Cost of sales decreased as a percentage of revenues to 42.1% in the first
quarter of 2003 from 42.6% in the comparable period of 2002. Cost of food,
beverage, and related supplies as a percentage of revenues decreased to 11.9% in
the first quarter of 2003 from 12.5% in the first quarter of 2002 primarily due
to lower cheese costs. Cost of games and merchandise as a percentage of revenues
increased slightly to 4.2% in the first quarter of 2003 compared to 4.1% in the
first quarter of 2002. Store labor expenses as a percentage of store sales
remained constant at 26.0% in the first quarters of both 2003 and 2002.

Selling, general and administrative expenses as a percentage of revenues
remained constant at 11.5% in the first three months of both 2003 and 2002.

Depreciation and amortization expenses as a percentage of revenues
increased to 5.9% in the first quarter of 2003 from 5.3% in the first quarter of
2002 primarily due to the decline in comparable store sales and capital invested
in new stores and remodels.




Interest expense as a percentage of revenues remained constant at 0.2% in
both the first three months of 2003 and 2002.

Other operating expenses increased as a percentage of revenues to 16.0% in
the first quarter of 2003 from 15.0% in the first quarter of 2002 due to higher
rent, repairs, property taxes, gas and insurance costs.

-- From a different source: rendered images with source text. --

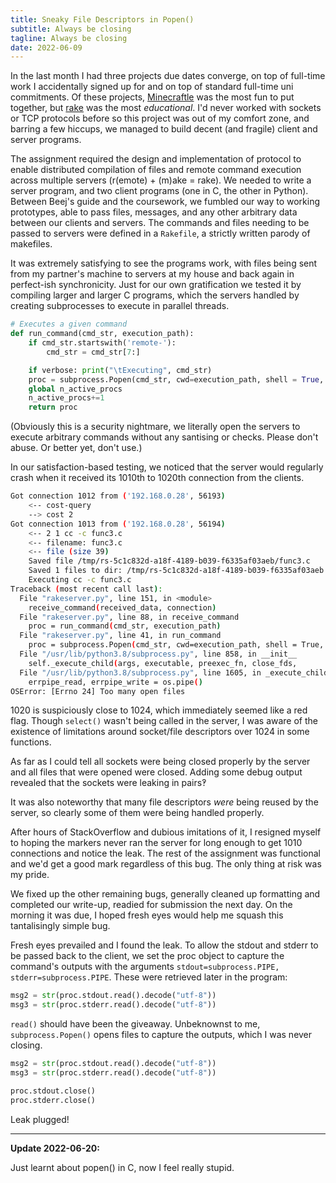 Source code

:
 ```yaml
---
title: Sneaky File Descriptors in Popen()
subtitle: Always be closing
tagline: Always be closing
date: 2022-06-09
---
```


In the last month I had three projects due dates converge, on top of full-time work I accidentally signed up for and on top of standard full-time uni commitments.  Of these projects, [Minecraftle](https://minecraftle.zachmanson.com) was the most fun to put together, but [rake](https://github.com/pavo-etc/rake) was the most *educational*.  I'd never worked with sockets or TCP protocols before so this project was out of my comfort zone, and barring a few hiccups, we managed to build decent (and fragile) client and server programs.

The assignment required the design and implementation of protocol to enable distributed compilation of files and remote command execution across multiple servers (r(emote) + (m)ake = rake).  We needed to write a server program, and two client programs (one in C, the other in Python).  Between Beej's guide and the coursework, we fumbled our way to working prototypes, able to pass files, messages, and any other arbitrary data between our clients and servers.  The commands and files needing to be passed to servers were defined in a `Rakefile`, a strictly written parody of makefiles.

It was extremely satisfying to see the programs work, with files being sent from my partner's machine to servers at my house and back again in perfect-ish synchronicity.  Just for our own gratification we tested it by compiling larger and larger C programs, which the servers handled by creating subprocesses to execute in parallel threads.

```py
# Executes a given command
def run_command(cmd_str, execution_path):
    if cmd_str.startswith('remote-'):
        cmd_str = cmd_str[7:]

    if verbose: print("\tExecuting", cmd_str)
    proc = subprocess.Popen(cmd_str, cwd=execution_path, shell = True, stdout=subprocess.PIPE, stderr=subprocess.PIPE)
    global n_active_procs
    n_active_procs+=1
    return proc
```

(Obviously this is a security nightmare, we literally open the servers to execute arbitrary commands without any santising or checks.  Please don't abuse.  Or better yet, don't use.)

In our satisfaction-based testing, we noticed that the server would regularly crash when it received its 1010th to 1020th connection from the clients.

```bash
Got connection 1012 from ('192.168.0.28', 56193)
	<-- cost-query
	--> cost 2
Got connection 1013 from ('192.168.0.28', 56194)
	<-- 2 1 cc -c func3.c
	<-- filename: func3.c
	<-- file (size 39)
	Saved file /tmp/rs-5c1c832d-a18f-4189-b039-f6335af03aeb/func3.c
	Saved 1 files to dir: /tmp/rs-5c1c832d-a18f-4189-b039-f6335af03aeb
	Executing cc -c func3.c
Traceback (most recent call last):
  File "rakeserver.py", line 151, in <module>
    receive_command(received_data, connection)
  File "rakeserver.py", line 88, in receive_command
    proc = run_command(cmd_str, execution_path)
  File "rakeserver.py", line 41, in run_command
    proc = subprocess.Popen(cmd_str, cwd=execution_path, shell = True, stdout=subprocess.PIPE, stderr=subprocess.PIPE)
  File "/usr/lib/python3.8/subprocess.py", line 858, in __init__
    self._execute_child(args, executable, preexec_fn, close_fds,
  File "/usr/lib/python3.8/subprocess.py", line 1605, in _execute_child
    errpipe_read, errpipe_write = os.pipe()
OSError: [Errno 24] Too many open files
```

1020 is suspiciously close to 1024, which immediately seemed like a red flag.  Though `select()` wasn't being called in the server, I was aware of the existence of limitations around socket/file descriptors over 1024 in some functions.

As far as I could tell all sockets were being closed properly by the server and all files that were opened were closed.  Adding some debug output revealed that the sockets were leaking in pairs‽

It was also noteworthy that many file descriptors *were* being reused by the server, so clearly some of them were being handled properly.

After hours of StackOverflow and dubious imitations of it, I resigned myself to hoping the markers never ran the server for long enough to get 1010 connections and notice the leak.  The rest of the assignment was functional and we'd get a good mark regardless of this bug.  The only thing at risk was my pride.

We fixed up the other remaining bugs, generally cleaned up formatting and completed our write-up, readied for submission the next day.  On the morning it was due, I hoped fresh eyes would help me squash this tantalisingly simple bug.

Fresh eyes prevailed and I found the leak.  To allow the stdout and stderr to be passed back to the client, we set the proc object to capture the command's outputs with the arguments `stdout=subprocess.PIPE, stderr=subprocess.PIPE`.  These were retrieved later in the program:

```py
msg2 = str(proc.stdout.read().decode("utf-8")) 
msg3 = str(proc.stderr.read().decode("utf-8"))
```

`read()` should have been the giveaway.  Unbeknownst to me, `subprocess.Popen()` opens files to capture the outputs, which I was never closing.  

```py
msg2 = str(proc.stdout.read().decode("utf-8")) 
msg3 = str(proc.stderr.read().decode("utf-8"))

proc.stdout.close()
proc.stderr.close()
```

Leak plugged!

---

**Update 2022-06-20:**

Just learnt about popen() in C, now I feel really stupid.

The Company's effective income tax rate was 38.8% in the first quarter of
2003 compared to a rate of 38.9% in the first quarter of 2002.

Net Income

The Company had net income of $27.4 million in the first quarter of 2003
compared to $26.8 million in the first quarter of 2002 due to the changes in
revenues and expenses discussed above. The Company's diluted earnings per share
increased to $1.00 per share in the first quarter of 2003 from $.94 per share in
the first quarter of 2002.


Financial Condition, Liquidity and Capital Resources

Cash provided by operations increased to $59.8 million in the first three
months of 2003 from $59.5 million in the comparable period of 2002. Cash
outflows from investing activities for the first three months of 2003 were $20.1
million primarily related to capital expenditures. Cash outflows from financing
activities for the first three months of 2003 were $36.1 million primarily
related to the repayment of borrowings on the Company's line of credit and the
repurchase of the Company's common stock. The Company's primary requirements for
cash relate to planned capital expenditures, the repurchase of the Company's
common stock and debt service. The Company expects that it will satisfy such
requirements from cash provided by operations and, if necessary, funds available
under its line of credit.

In 2003, the Company plans to add 35 to 38 restaurants including new
restaurants and the acquisitions of existing restaurants from franchisees. The
Company currently anticipates its cost of opening new restaurants in large
markets to average approximately $2.4 million per store which will vary
depending upon many factors including the size of the restaurants and whether
the Company acquires land or the store is an in-line or freestanding building.
The Company has identified approximately 150 additional market areas for
traditional restaurants. In smaller demographic markets, the Company believes
its smaller market strategy increases potential development opportunities by
approximately 200 restaurants resulting in an identified development potential
of 350 restaurants. In 2002, the Company opened three smaller market restaurants
averaging less that 6,900 square feet at an average capital cost of
approximately $700,000 per store. The Company believes approximately 60% of the
new restaurants opened in 2003 will be in large market areas with the remaining
new restaurants opened in small markets.

In addition to new store openings, the Company has initiated several
strategies to increase revenues and earnings over the long term. In 2003, the
Company plans to complete its Phase III upgrade program with the upgrade of an
additional 52 restaurants. The average cost of a Phase III upgrade is
approximately $205,000 to $215,000 per store. A Phase III upgrade generally
includes a new toddler play area, skill games and rides, kiddie games and rides,
sky-tube enhancements, prize area enhancements and kid check enhancements. In
2003, the Company began a game rotation plan which has an average capital cost
of approximately $50,000 per store. The primary components of this initiative
are to provide new and transferred games and rides and enhanced consumer
marketing materials including a new menu board. The Company also plans to
complete a major remodel or reconfiguration in a select number of restaurants
that are believed to have the greatest opportunity to significantly increase
sales and provide a high return on investment. The major components of a
reconfiguration include a reallocation of space between the dining and game room
areas, expansion of the space allocated to the game room, an increase in the
number of games and the new exterior signage. The Company also plans to continue
its strategy of expanding the customer areas and seating capacities of selected
restaurants.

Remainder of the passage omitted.